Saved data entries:
========
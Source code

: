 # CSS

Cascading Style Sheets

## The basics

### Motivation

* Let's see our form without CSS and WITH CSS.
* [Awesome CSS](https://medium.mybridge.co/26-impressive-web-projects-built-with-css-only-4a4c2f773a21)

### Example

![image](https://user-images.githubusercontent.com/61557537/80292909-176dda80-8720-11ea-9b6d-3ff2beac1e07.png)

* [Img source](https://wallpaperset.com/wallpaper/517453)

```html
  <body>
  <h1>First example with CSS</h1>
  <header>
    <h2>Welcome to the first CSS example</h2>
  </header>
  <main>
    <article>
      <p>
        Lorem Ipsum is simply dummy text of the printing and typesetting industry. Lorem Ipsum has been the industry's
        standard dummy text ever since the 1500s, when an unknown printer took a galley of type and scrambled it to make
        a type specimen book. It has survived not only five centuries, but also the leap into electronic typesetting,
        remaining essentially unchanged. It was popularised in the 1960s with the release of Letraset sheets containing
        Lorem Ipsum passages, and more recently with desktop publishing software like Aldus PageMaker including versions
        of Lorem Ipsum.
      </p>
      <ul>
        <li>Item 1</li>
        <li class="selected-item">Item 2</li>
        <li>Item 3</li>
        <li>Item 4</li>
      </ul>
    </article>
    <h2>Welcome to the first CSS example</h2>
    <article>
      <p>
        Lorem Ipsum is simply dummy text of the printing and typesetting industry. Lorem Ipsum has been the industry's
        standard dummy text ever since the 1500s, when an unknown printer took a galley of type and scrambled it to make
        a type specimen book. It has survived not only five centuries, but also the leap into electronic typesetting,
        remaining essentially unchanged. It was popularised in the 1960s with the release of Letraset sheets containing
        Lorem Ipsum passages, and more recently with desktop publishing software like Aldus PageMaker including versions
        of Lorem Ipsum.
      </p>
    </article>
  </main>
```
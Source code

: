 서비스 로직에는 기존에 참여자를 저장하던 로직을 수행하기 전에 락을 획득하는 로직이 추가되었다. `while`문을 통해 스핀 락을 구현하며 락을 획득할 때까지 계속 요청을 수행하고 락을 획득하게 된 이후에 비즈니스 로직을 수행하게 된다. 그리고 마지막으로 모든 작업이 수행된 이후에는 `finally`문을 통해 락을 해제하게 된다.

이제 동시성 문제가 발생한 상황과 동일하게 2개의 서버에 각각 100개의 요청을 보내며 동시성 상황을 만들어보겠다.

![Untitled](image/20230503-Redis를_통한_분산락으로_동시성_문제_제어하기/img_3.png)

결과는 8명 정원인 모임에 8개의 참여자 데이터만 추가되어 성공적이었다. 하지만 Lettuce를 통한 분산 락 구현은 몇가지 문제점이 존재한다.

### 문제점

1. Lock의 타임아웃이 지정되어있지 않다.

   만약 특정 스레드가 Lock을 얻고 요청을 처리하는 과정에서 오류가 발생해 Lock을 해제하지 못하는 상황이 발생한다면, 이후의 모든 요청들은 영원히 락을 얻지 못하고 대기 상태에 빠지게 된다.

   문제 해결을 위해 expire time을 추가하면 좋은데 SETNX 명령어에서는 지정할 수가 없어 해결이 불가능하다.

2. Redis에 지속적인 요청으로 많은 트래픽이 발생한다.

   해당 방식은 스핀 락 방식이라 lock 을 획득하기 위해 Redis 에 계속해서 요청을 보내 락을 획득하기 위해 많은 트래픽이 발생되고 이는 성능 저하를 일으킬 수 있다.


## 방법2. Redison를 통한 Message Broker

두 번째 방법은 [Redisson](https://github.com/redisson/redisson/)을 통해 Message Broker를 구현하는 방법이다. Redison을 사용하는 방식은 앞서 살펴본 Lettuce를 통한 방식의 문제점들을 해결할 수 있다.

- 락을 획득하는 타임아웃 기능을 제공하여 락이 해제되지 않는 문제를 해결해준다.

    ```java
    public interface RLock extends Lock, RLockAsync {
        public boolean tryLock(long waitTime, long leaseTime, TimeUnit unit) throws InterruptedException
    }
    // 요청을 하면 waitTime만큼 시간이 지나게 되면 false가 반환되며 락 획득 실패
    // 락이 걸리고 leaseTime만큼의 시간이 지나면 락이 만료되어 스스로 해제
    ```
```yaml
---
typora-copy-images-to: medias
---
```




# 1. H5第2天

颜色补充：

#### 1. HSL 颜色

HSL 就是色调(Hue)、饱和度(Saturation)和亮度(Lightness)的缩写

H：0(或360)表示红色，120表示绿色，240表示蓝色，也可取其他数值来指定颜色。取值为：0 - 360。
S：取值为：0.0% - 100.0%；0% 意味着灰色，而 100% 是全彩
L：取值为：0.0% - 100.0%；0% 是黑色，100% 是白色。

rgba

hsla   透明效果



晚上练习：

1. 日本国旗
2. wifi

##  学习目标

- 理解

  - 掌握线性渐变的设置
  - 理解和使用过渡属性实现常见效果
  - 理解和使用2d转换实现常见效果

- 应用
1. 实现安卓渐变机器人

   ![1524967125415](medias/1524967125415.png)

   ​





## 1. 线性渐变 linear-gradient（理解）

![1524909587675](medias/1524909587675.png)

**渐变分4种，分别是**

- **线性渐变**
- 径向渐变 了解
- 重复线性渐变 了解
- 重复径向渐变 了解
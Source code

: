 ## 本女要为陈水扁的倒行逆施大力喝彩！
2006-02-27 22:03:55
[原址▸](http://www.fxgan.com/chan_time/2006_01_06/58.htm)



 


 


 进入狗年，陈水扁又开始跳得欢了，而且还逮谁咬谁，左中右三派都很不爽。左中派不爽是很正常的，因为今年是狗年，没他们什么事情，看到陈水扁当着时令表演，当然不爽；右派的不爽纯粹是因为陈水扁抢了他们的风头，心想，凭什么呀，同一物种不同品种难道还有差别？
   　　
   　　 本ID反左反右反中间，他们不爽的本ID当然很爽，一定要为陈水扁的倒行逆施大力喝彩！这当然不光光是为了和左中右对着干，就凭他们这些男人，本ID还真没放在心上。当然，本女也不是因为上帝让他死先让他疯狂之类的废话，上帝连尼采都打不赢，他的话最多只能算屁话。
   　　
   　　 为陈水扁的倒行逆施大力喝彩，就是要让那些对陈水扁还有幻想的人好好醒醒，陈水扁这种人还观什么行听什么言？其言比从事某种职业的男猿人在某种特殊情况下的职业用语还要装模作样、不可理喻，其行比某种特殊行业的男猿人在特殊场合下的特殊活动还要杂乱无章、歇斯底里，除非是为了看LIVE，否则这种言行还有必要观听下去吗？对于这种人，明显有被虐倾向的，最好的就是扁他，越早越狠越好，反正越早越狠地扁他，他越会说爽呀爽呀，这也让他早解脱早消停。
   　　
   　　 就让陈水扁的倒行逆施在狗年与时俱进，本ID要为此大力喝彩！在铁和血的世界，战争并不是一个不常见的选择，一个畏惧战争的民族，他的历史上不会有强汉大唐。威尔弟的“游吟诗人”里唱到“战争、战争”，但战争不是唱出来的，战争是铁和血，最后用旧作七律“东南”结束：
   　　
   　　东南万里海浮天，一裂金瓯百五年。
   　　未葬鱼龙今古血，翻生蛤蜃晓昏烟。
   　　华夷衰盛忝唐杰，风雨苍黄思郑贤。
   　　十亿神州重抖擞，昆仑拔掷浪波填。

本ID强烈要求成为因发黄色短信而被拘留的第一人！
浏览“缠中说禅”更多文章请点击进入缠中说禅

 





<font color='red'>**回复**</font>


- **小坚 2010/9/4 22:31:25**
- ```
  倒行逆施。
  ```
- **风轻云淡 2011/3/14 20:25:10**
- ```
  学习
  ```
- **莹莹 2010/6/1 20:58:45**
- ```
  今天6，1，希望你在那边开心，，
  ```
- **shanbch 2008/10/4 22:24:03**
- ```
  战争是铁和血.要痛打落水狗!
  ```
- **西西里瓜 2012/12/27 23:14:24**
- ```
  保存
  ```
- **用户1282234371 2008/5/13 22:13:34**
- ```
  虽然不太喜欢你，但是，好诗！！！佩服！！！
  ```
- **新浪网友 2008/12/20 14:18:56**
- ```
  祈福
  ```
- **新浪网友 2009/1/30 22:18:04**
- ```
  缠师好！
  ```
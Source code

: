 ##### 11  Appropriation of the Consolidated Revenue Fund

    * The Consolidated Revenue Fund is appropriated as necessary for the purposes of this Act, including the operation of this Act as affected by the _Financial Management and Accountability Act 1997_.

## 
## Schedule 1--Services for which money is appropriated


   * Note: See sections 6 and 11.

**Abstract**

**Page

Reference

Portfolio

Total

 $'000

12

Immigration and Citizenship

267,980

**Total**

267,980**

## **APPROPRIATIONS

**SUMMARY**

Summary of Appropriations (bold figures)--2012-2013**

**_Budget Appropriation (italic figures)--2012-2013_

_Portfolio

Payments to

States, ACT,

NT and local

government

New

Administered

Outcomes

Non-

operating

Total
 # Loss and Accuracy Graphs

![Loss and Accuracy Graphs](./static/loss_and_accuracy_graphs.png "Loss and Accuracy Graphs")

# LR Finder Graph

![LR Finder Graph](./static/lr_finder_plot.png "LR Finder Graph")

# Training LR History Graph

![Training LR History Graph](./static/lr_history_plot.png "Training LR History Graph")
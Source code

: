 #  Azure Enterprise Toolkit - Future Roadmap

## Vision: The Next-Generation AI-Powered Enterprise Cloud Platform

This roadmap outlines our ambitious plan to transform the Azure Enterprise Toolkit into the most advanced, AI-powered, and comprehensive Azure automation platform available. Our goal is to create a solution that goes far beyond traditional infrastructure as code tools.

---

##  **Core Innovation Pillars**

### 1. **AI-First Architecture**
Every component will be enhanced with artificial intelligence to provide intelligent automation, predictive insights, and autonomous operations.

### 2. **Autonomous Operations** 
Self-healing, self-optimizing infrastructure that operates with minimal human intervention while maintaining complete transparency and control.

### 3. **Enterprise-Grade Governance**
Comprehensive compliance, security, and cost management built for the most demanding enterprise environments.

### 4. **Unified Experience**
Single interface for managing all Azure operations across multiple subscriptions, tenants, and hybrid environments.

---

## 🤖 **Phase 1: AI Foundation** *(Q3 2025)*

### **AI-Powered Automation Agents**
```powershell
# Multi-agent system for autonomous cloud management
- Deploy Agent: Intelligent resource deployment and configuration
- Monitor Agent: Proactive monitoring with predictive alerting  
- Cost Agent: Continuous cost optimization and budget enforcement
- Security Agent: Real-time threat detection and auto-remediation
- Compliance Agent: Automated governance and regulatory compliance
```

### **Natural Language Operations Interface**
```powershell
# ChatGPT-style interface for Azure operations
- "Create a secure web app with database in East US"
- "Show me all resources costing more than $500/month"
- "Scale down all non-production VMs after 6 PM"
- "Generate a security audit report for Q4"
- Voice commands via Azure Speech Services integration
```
========
• Aim of the exercise:
Nothing but a number should be given: how many lines in the records hold the word "新浪网友".

• The answer:
2